▶ [Work instruction]: Please copy every line from the records below that contains the string "model".

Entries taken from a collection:
Content starts
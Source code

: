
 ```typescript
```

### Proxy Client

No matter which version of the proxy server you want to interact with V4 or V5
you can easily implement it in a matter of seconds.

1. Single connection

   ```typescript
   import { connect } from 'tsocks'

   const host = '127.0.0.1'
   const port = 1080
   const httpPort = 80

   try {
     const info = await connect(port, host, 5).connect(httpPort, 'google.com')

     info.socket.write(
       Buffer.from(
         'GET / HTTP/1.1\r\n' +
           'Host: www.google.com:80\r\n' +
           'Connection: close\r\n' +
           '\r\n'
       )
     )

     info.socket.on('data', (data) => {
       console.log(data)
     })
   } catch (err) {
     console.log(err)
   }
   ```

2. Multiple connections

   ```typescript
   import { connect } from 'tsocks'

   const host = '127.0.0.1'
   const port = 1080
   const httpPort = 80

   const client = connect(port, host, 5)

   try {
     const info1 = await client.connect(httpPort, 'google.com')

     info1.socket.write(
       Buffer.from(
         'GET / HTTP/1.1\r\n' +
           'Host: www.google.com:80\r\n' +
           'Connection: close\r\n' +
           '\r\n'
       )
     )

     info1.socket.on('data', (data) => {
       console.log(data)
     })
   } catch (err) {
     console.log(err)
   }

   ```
Content ends
Content starts
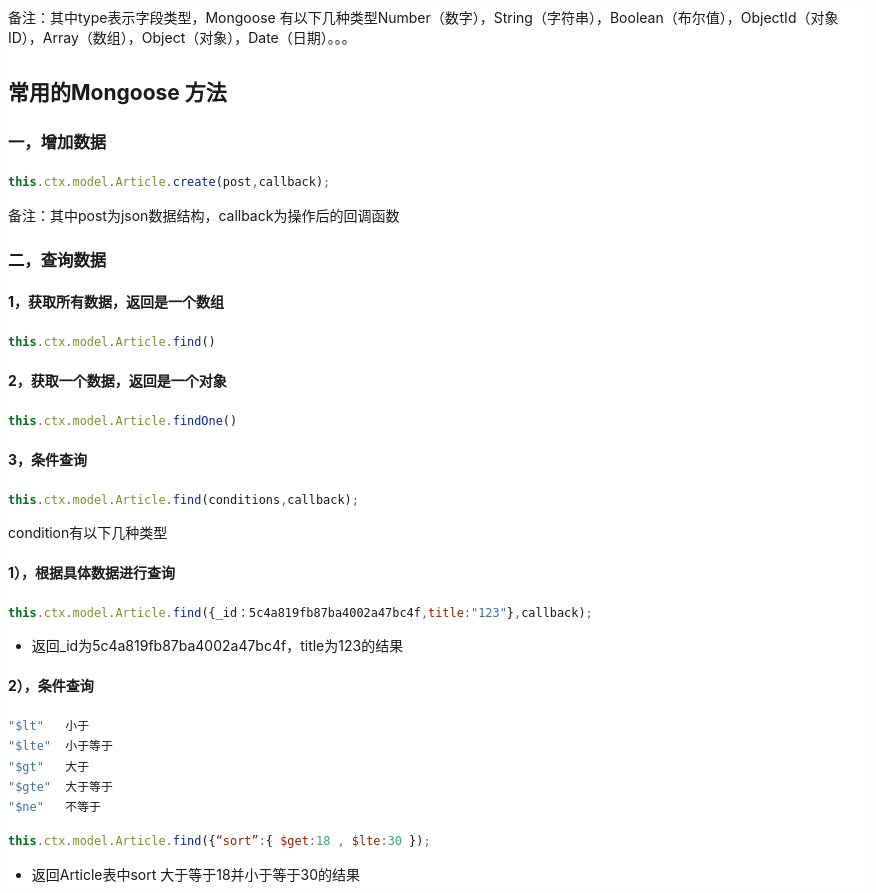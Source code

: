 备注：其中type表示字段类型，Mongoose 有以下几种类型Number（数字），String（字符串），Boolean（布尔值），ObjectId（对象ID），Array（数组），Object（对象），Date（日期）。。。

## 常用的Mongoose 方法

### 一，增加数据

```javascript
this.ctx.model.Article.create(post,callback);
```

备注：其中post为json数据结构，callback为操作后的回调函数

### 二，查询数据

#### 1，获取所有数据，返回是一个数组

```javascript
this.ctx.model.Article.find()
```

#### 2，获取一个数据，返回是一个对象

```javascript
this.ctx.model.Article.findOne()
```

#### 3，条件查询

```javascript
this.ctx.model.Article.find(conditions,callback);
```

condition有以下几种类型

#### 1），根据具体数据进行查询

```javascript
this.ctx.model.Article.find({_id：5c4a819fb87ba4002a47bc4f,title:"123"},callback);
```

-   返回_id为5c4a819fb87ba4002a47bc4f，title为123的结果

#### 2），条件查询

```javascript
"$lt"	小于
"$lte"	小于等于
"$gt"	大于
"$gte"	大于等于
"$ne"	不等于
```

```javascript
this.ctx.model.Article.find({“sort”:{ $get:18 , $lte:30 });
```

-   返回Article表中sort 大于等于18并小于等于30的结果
Content ends
▶ [Output for this exercise]:
this.ctx.model.Article.create(post,callback);
this.ctx.model.Article.find()
this.ctx.model.Article.findOne()
this.ctx.model.Article.find(conditions,callback);
this.ctx.model.Article.find({_id：5c4a819fb87ba4002a47bc4f,title:"123"},callback);
this.ctx.model.Article.find({“sort”:{ $get:18 , $lte:30 });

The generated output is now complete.